Barcelona Marathon Training: Stop! Taper Time!

With just 3 weeks to go until Barcelona Marathon, I had one more big challenge to conquer before I could settle in to the lovely taper: my last and longest training run.

As I peaked at 18 miles for my last 2 marathons, and I’ve been struggling with a niggly tendon through a lot of my training this year,  I hesitantly aimed for 18-20 miles. The route itself was 20, but I wasn’t at all confident that I could finish it.

20 Mile Run Route

I like seeing this route on the map – it looks super far and makes me feel a bit awesome. The splodge at Weybridge was where I got lost and ran around in circles for a while. That was a little less awesome.

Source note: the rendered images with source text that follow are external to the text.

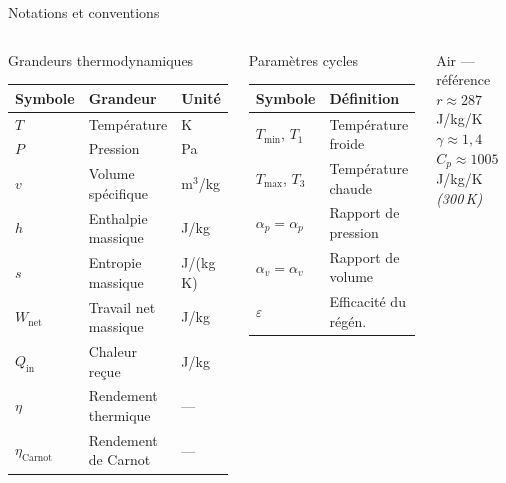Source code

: \documentclass[aspectratio=43, 10pt]{beamer}
\newcommand{\Tmin}{T_{\min}}
\newcommand{\Tmax}{T_{\max}}
\newcommand{\rp}{\alpha_p}
\newcommand{\rv}{\alpha_v}
\newcommand{\etaC}{\eta_{\text{Carnot}}}
\newcommand{\Wnet}{W_{\text{net}}}
\newcommand{\Qin}{Q_{\text{in}}}
\begin{document}
\begin{frame}{Notations et conventions}

  \begin{columns}[T,onlytextwidth]
      \begin{block}{Grandeurs thermodynamiques}
        \scriptsize
        \renewcommand{\arraystretch}{1.1}
        \begin{tabular}{@{}lll@{}}
          \toprule
          Symbole & Grandeur & Unit\'e \\
          \midrule
          $T$       & Temp\'erature           & K \\
          $P$       & Pression                & Pa\\
          $v$       & Volume sp\'ecifique     & m$^3$/kg \\
          $h$       & Enthalpie massique      & J/kg \\
          $s$       & Entropie massique       & J/(kg\,K) \\
          $\Wnet$   & Travail net massique    & J/kg \\
          $\Qin$    & Chaleur re\c{c}ue       & J/kg \\
          $\eta$    & Rendement thermique     & --- \\
          $\etaC$   & Rendement de Carnot     & --- \\
          \bottomrule
        \end{tabular}
      \end{block}

      \begin{block}{Param\`etres cycles}
        \scriptsize
        \renewcommand{\arraystretch}{1.1}
        \begin{tabular}{ll}
          \toprule
          Symbole & D\'efinition \\
          \midrule
          $\Tmin$, $T_1$           & Temp\'erature froide \\
          $\Tmax$, $T_3$           & Temp\'erature chaude \\
          $\rp = \alpha_p$      & Rapport de pression \\
          $\rv = \alpha_v$& Rapport de volume \\
          $\varepsilon$            & Efficacit\'e du r\'eg\'en. \\
          \bottomrule
        \end{tabular}
      \end{block}

      \vspace{0.3em}
      \begin{exampleblock}{\footnotesize Air --- r\'ef\'erence}
        \footnotesize
        $r \approx 287$\,J/kg/K\\
        $\gamma \approx 1{,}4$\\
        $C_p \approx 1005$\,J/kg/K \textit{(300\,K)}
      \end{exampleblock}
  \end{columns}

\end{frame}
\end{document}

Despite the doubts, I was up at 6h00 on Saturday morning and on a train to Hampton Court by 7am. My logic was that if I stranded myself 20 miles away, I would have no choice but to run home. Also, I figured I could treat it like a day out, and that the navigation would take my mind off the miles.

It actually kind of worked!

Without further ado, here’s my 20 (!!) mile run summed up in 20 thoughts that popped into my head along the way 😉

1 This is going to be SO MUCH FUN. I totally don’t want to get back on the train and go home. Though there iiis one leaving in about 6 minutes. NO. Bad Lucy.

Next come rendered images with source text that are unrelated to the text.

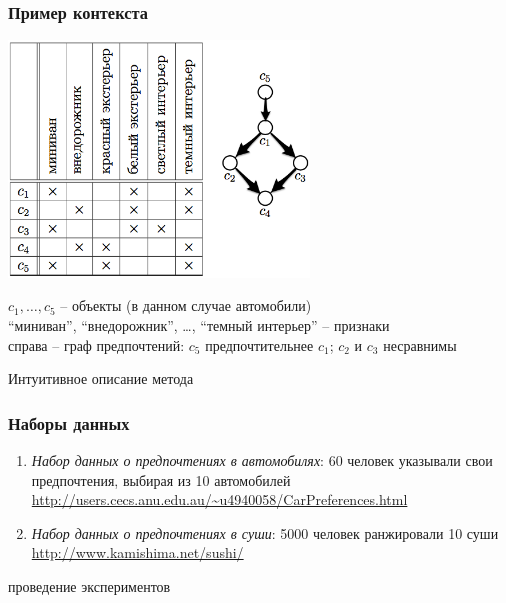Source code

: \documentclass[xcolor=table]{beamer}
\theoremstyle{definition}
\begin{document}
	\begin{frame}
		\frametitle{Пример контекста}
		\begin{center}
		\includegraphics[width=80mm]{./images/context.png}
		\end{center}
		\vspace{-1.5ex}
		 $c_1, \dotsc, c_5$ – объекты (в данном случае автомобили) \\
		 ``миниван'', ``внедорожник'', \dots, ``темный интерьер'' – признаки \\
		 \vspace{1ex}
		 справа – граф предпочтений: $c_5$ предпочтительнее $c_1$; $c_2$ и $c_3$ несравнимы
	\end{frame}
	
	\begin{frame}
		Интуитивное описание метода 
	\end{frame}
	
	\begin{frame}
		\frametitle{Наборы данных}
		\begin{enumerate}
			\item \emph{Набор данных о предпочтениях в автомобилях}: 60 человек указывали свои предпочтения, выбирая из 10 автомобилей \cite{dataset:Abbasnejad:2013} \\
			\url{http://users.cecs.anu.edu.au/~u4940058/CarPreferences.html}
			\vspace{1em}
			\item \emph{Набор данных о предпочтениях в суши}: 5000 человек ранжировали 10 суши \cite{Kamishima:2003}
			\url{http://www.kamishima.net/sushi/}
		\end{enumerate}
	\end{frame}
	
	\begin{frame}
		проведение экспериментов
	\end{frame}
	
\end{document}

2 Wow, that’s a strong headwind. And I’ve really cleverly picked a route that has me running in the exact same direction for 20 miles. The wind has got to change at some point, right? It’ll totally change direction.

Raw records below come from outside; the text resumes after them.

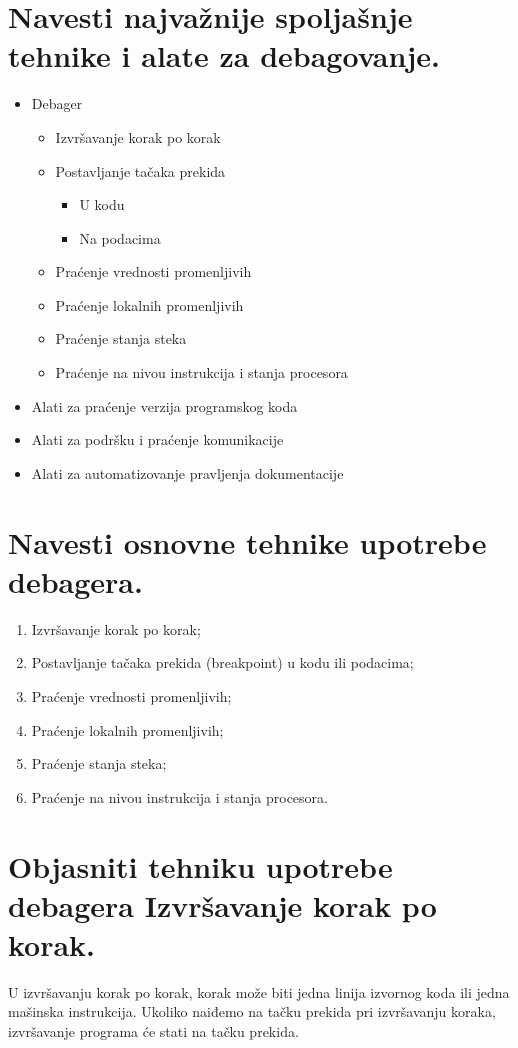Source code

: \documentclass[a4paper]{article}
\begin{document}
\section{Navesti najvažnije spoljašnje tehnike i alate za debagovanje.}
  \begin{itemize}
    \item Debager
      \begin{itemize}
        \item Izvršavanje korak po korak
        \item Postavljanje tačaka prekida
          \begin{itemize}
            \item U kodu
            \item Na podacima
          \end{itemize}
        \item Praćenje vrednosti promenljivih
        \item Praćenje lokalnih promenljivih
        \item Praćenje stanja steka
        \item Praćenje na nivou instrukcija i stanja procesora
      \end{itemize}
    \item Alati za praćenje verzija programskog koda
    \item Alati za podršku i praćenje komunikacije
    \item Alati za automatizovanje pravljenja dokumentacije
  \end{itemize}


\section{Navesti osnovne tehnike upotrebe debagera.}
  \begin{enumerate}
    \item Izvršavanje korak po korak;
    \item Postavljanje tačaka prekida (breakpoint) u kodu ili podacima;
    \item Praćenje vrednosti promenljivih;
    \item Praćenje lokalnih promenljivih;
    \item Praćenje stanja steka;
    \item Praćenje na nivou instrukcija i stanja procesora.
  \end{enumerate}

\section{Objasniti tehniku upotrebe debagera Izvršavanje korak po korak.}
  U izvršavanju korak po korak, korak može biti jedna linija izvornog koda ili jedna mašinska 
  instrukcija. Ukoliko naiđemo na tačku prekida pri izvršavanju koraka, izvršavanje programa će 
  stati na tačku prekida.
\end{document}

3 Oooh, 2 people have said good morning now! People are so friendly around here! I’m going to see how many more I can get!

4 Ok, 2 people have ignored me now. That game was fun while it lasted.

5 It’s actually quite muddy along here. Maybe I should have worn my trail shoes. The river is preeetty close. I’ll just make sure I slip left. I do NOT want to fall in.

6 Yes! I found my way off the Thames path! I am a navigational genius! Now it’s just a quick detour through Weybridge to the Wey river path…

7 Ok, I’m not a navigational genius. In fact, I’m lost. How hard can it be to find a flipping big blue RIVER?

8 Phew! I found it! I’ll be in Woking before I know it!

9 Ok, the Wey path is longer than I remember. I’m pretty sure I was meant to come off and into Woking around 13 miles. Did I miss the turning?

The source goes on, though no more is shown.